The last five of the nine groups from “Unbinding the Gospel;” transfers from different theologies, people who have drifted from church, people who have left the church hurt, those who are not Christian but are like us, and finally those who are not Christian and are not like us; there is one very, very important thing that we must recognize about these people: They aren’t going to look much like us. I want to say that one more time; the people who know the least about Jesus Christ, the people the Messiah longs for us to be with; the people who need the Lord the most; they may have many things in common with us, but they won’t look like us.

They will be drifting, they will be hurt. They will be an injured people who are seeking a life that they know exists and may only have an inkling of where to find it. They may find that spark, the spark of the joy of a relationship with Christ in a friend or a coworker.

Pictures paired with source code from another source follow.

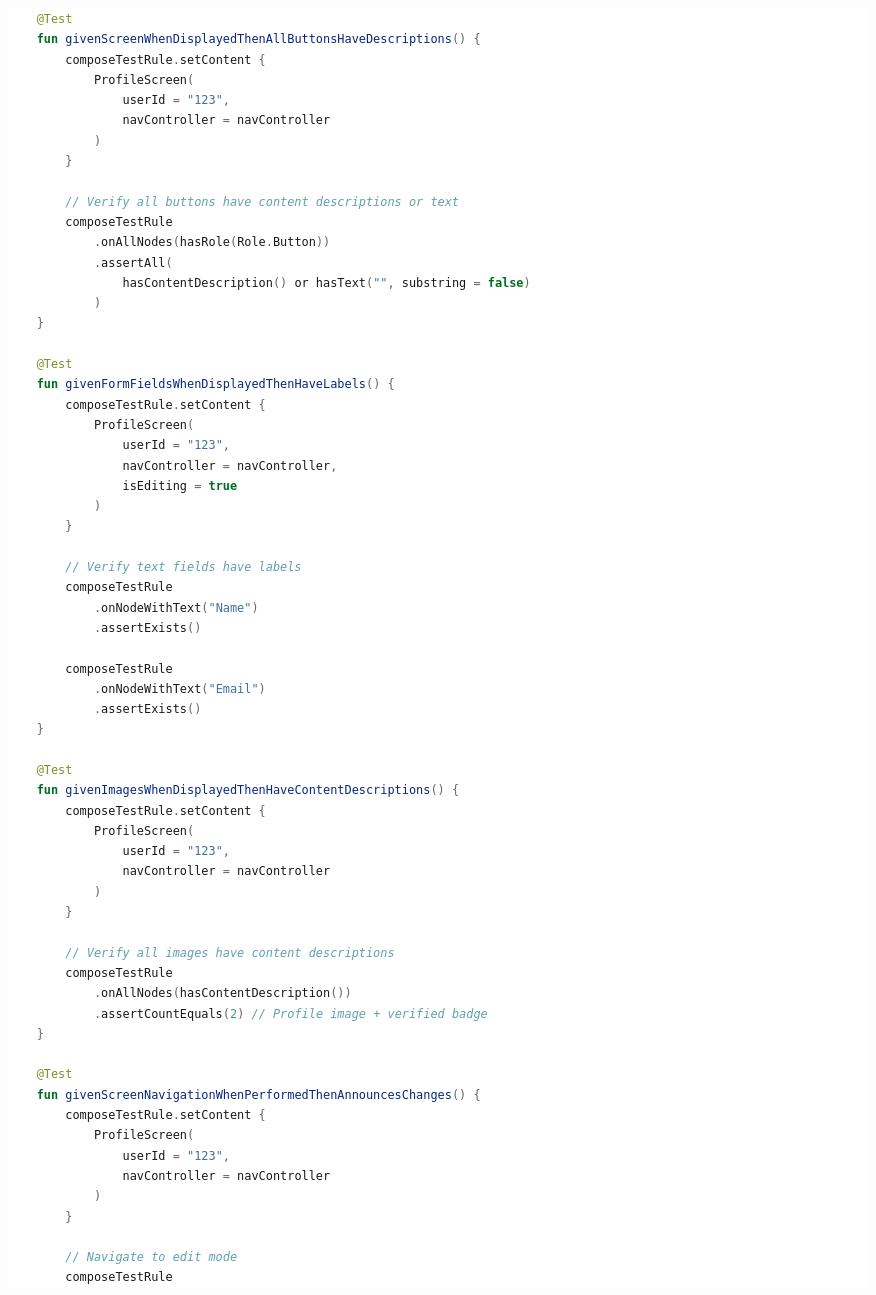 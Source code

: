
 ```kotlin
    @Test
    fun givenScreenWhenDisplayedThenAllButtonsHaveDescriptions() {
        composeTestRule.setContent {
            ProfileScreen(
                userId = "123",
                navController = navController
            )
        }

        // Verify all buttons have content descriptions or text
        composeTestRule
            .onAllNodes(hasRole(Role.Button))
            .assertAll(
                hasContentDescription() or hasText("", substring = false)
            )
    }

    @Test
    fun givenFormFieldsWhenDisplayedThenHaveLabels() {
        composeTestRule.setContent {
            ProfileScreen(
                userId = "123",
                navController = navController,
                isEditing = true
            )
        }

        // Verify text fields have labels
        composeTestRule
            .onNodeWithText("Name")
            .assertExists()

        composeTestRule
            .onNodeWithText("Email")
            .assertExists()
    }

    @Test
    fun givenImagesWhenDisplayedThenHaveContentDescriptions() {
        composeTestRule.setContent {
            ProfileScreen(
                userId = "123",
                navController = navController
            )
        }

        // Verify all images have content descriptions
        composeTestRule
            .onAllNodes(hasContentDescription())
            .assertCountEquals(2) // Profile image + verified badge
    }

    @Test
    fun givenScreenNavigationWhenPerformedThenAnnouncesChanges() {
        composeTestRule.setContent {
            ProfileScreen(
                userId = "123",
                navController = navController
            )
        }

        // Navigate to edit mode
        composeTestRule
```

They will be the eggs and butter to our water and flour.

Jesus was sent for the nation of Israel, but he has come to redeem all of us. We see this in Mark’s gospel. There is no longer rich or poor in the kingdom of God—we are all rich in the life of God. Reaching beyond the Proverb, James teaches we are all called to show favor to all God’s creatures, not just the honored ones.

We are called to act. We are to serve one another as we are to serve the Lord our God, and as the Lord our God serves us. In the words of Dietrich Bonhoeffer:

The simple act of sitting down around a table is something a lot of people don't find particularly important - but for Christians, the shared supper is a vital aspect of spiritual life.

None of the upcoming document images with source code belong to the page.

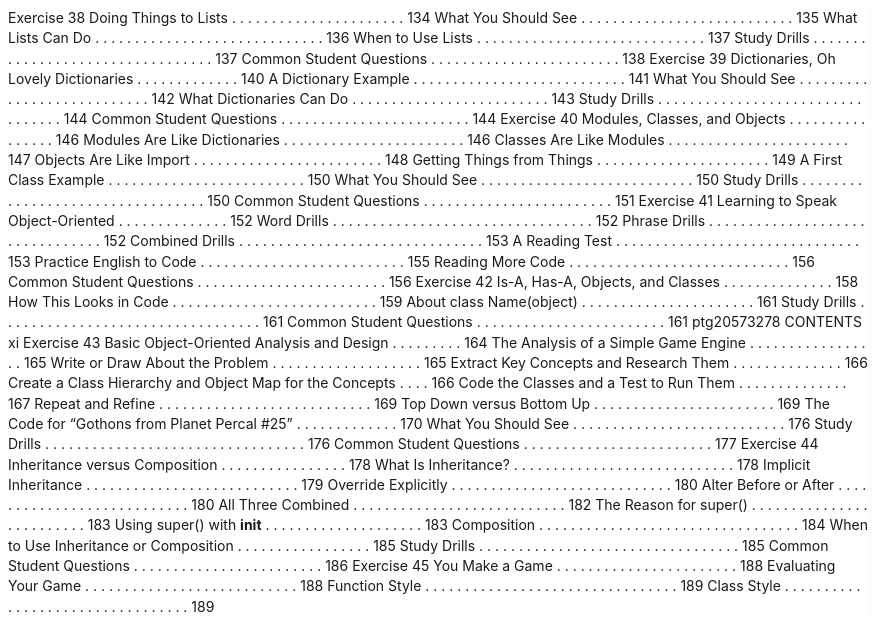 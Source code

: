 Exercise 38 Doing Things to Lists . . . . . . . . . . . . . . . . . . . . . . 134
What You Should See . . . . . . . . . . . . . . . . . . . . . . . . . . . 135
What Lists Can Do . . . . . . . . . . . . . . . . . . . . . . . . . . . . . 136
When to Use Lists . . . . . . . . . . . . . . . . . . . . . . . . . . . . . 137
Study Drills . . . . . . . . . . . . . . . . . . . . . . . . . . . . . . . . . 137
Common Student Questions . . . . . . . . . . . . . . . . . . . . . . . . 138
Exercise 39 Dictionaries, Oh Lovely Dictionaries . . . . . . . . . . . . . 140
A Dictionary Example . . . . . . . . . . . . . . . . . . . . . . . . . . . 141
What You Should See . . . . . . . . . . . . . . . . . . . . . . . . . . . 142
What Dictionaries Can Do . . . . . . . . . . . . . . . . . . . . . . . . . 143
Study Drills . . . . . . . . . . . . . . . . . . . . . . . . . . . . . . . . . 144
Common Student Questions . . . . . . . . . . . . . . . . . . . . . . . . 144
Exercise 40 Modules, Classes, and Objects . . . . . . . . . . . . . . . . 146
Modules Are Like Dictionaries . . . . . . . . . . . . . . . . . . . . . . . 146
Classes Are Like Modules . . . . . . . . . . . . . . . . . . . . . . . 147
Objects Are Like Import . . . . . . . . . . . . . . . . . . . . . . . . 148
Getting Things from Things . . . . . . . . . . . . . . . . . . . . . . 149
A First Class Example . . . . . . . . . . . . . . . . . . . . . . . . . 150
What You Should See . . . . . . . . . . . . . . . . . . . . . . . . . . . 150
Study Drills . . . . . . . . . . . . . . . . . . . . . . . . . . . . . . . . . 150
Common Student Questions . . . . . . . . . . . . . . . . . . . . . . . . 151
Exercise 41 Learning to Speak Object-Oriented . . . . . . . . . . . . . . 152
Word Drills . . . . . . . . . . . . . . . . . . . . . . . . . . . . . . . . . 152
Phrase Drills . . . . . . . . . . . . . . . . . . . . . . . . . . . . . . . . 152
Combined Drills . . . . . . . . . . . . . . . . . . . . . . . . . . . . . . . 153
A Reading Test . . . . . . . . . . . . . . . . . . . . . . . . . . . . . . . 153
Practice English to Code . . . . . . . . . . . . . . . . . . . . . . . . . . 155
Reading More Code . . . . . . . . . . . . . . . . . . . . . . . . . . . . 156
Common Student Questions . . . . . . . . . . . . . . . . . . . . . . . . 156
Exercise 42 Is-A, Has-A, Objects, and Classes . . . . . . . . . . . . . . 158
How This Looks in Code . . . . . . . . . . . . . . . . . . . . . . . . . . 159
About class Name(object) . . . . . . . . . . . . . . . . . . . . . . 161
Study Drills . . . . . . . . . . . . . . . . . . . . . . . . . . . . . . . . . 161
Common Student Questions . . . . . . . . . . . . . . . . . . . . . . . . 161
ptg20573278
CONTENTS xi
Exercise 43 Basic Object-Oriented Analysis and Design . . . . . . . . . 164
The Analysis of a Simple Game Engine . . . . . . . . . . . . . . . . . 165
Write or Draw About the Problem . . . . . . . . . . . . . . . . . . . 165
Extract Key Concepts and Research Them . . . . . . . . . . . . . . 166
Create a Class Hierarchy and Object Map for the Concepts . . . . 166
Code the Classes and a Test to Run Them . . . . . . . . . . . . . . 167
Repeat and Refine . . . . . . . . . . . . . . . . . . . . . . . . . . . 169
Top Down versus Bottom Up . . . . . . . . . . . . . . . . . . . . . . . 169
The Code for “Gothons from Planet Percal #25” . . . . . . . . . . . . . 170
What You Should See . . . . . . . . . . . . . . . . . . . . . . . . . . . 176
Study Drills . . . . . . . . . . . . . . . . . . . . . . . . . . . . . . . . . 176
Common Student Questions . . . . . . . . . . . . . . . . . . . . . . . . 177
Exercise 44 Inheritance versus Composition . . . . . . . . . . . . . . . . 178
What Is Inheritance? . . . . . . . . . . . . . . . . . . . . . . . . . . . . 178
Implicit Inheritance . . . . . . . . . . . . . . . . . . . . . . . . . . . 179
Override Explicitly . . . . . . . . . . . . . . . . . . . . . . . . . . . . 180
Alter Before or After . . . . . . . . . . . . . . . . . . . . . . . . . . . 180
All Three Combined . . . . . . . . . . . . . . . . . . . . . . . . . . . 182
The Reason for super() . . . . . . . . . . . . . . . . . . . . . . . . . 183
Using super() with __init__ . . . . . . . . . . . . . . . . . . . . 183
Composition . . . . . . . . . . . . . . . . . . . . . . . . . . . . . . . . . 184
When to Use Inheritance or Composition . . . . . . . . . . . . . . . . . 185
Study Drills . . . . . . . . . . . . . . . . . . . . . . . . . . . . . . . . . 185
Common Student Questions . . . . . . . . . . . . . . . . . . . . . . . . 186
Exercise 45 You Make a Game . . . . . . . . . . . . . . . . . . . . . . . 188
Evaluating Your Game . . . . . . . . . . . . . . . . . . . . . . . . . . . 188
Function Style . . . . . . . . . . . . . . . . . . . . . . . . . . . . . . . . 189
Class Style . . . . . . . . . . . . . . . . . . . . . . . . . . . . . . . . . 189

The Scriptures speak of three kinds of table fellowship that Jesus keeps with his own: daily fellowship at table, the table fellowship of the Lord's Supper, and the final table fellowship in the kingdom of God. But in all three, the one thing that counts is that ‘their eyes were opened, and they knew him.’

The fellowship of the table teaches Christians that here they still eat the perishable bread of the earthly pilgrimage. But if they share this bread with one another, they shall also one day receive the imperishable bread together in the Father's house.[3]

We are called to go into the world, even into places we are not particularly comfortable, whether physically or socially. Like Jesus going into the gentile lands, we are called to go into the wilderness and serve one another. We are called to a living faith, not one that fades away as soon as we leave the doors of this sanctuary. We are called to take this faith and use it for the good of all God’s creation. James reminds us that faith without works is dead, and ours is a living faith. Yet, we must be reminded that James does not teach that our righteousness comes from our works.

Our faith, our vocation is outrageous. We are called to serve a God who works like no human being ever could. Yet our God walked the earth like every other human being does. We are called to believe wild and unusual things, some which offend our sensibilities—and the sensibilities of the world around us. And I say so let it be; after all if the Proverb teaches us one thing, we’re all in this together. Let’s be together in the name of the Lord.

[1] Reese, Martha Grace, “Unbinding the Gospel.” St. Louis: Chalice Press, 2008. I can’t recommend this book and its evangelism ideas more highly.
[2] http://homileticsonline.com/subscriber/illustration_search.asp?keywords=together, accessed September 5, 2009.
[3] Bonhoeffer, Dietrich, “Life Together” New York: Harper & Brothers, 1954, 66.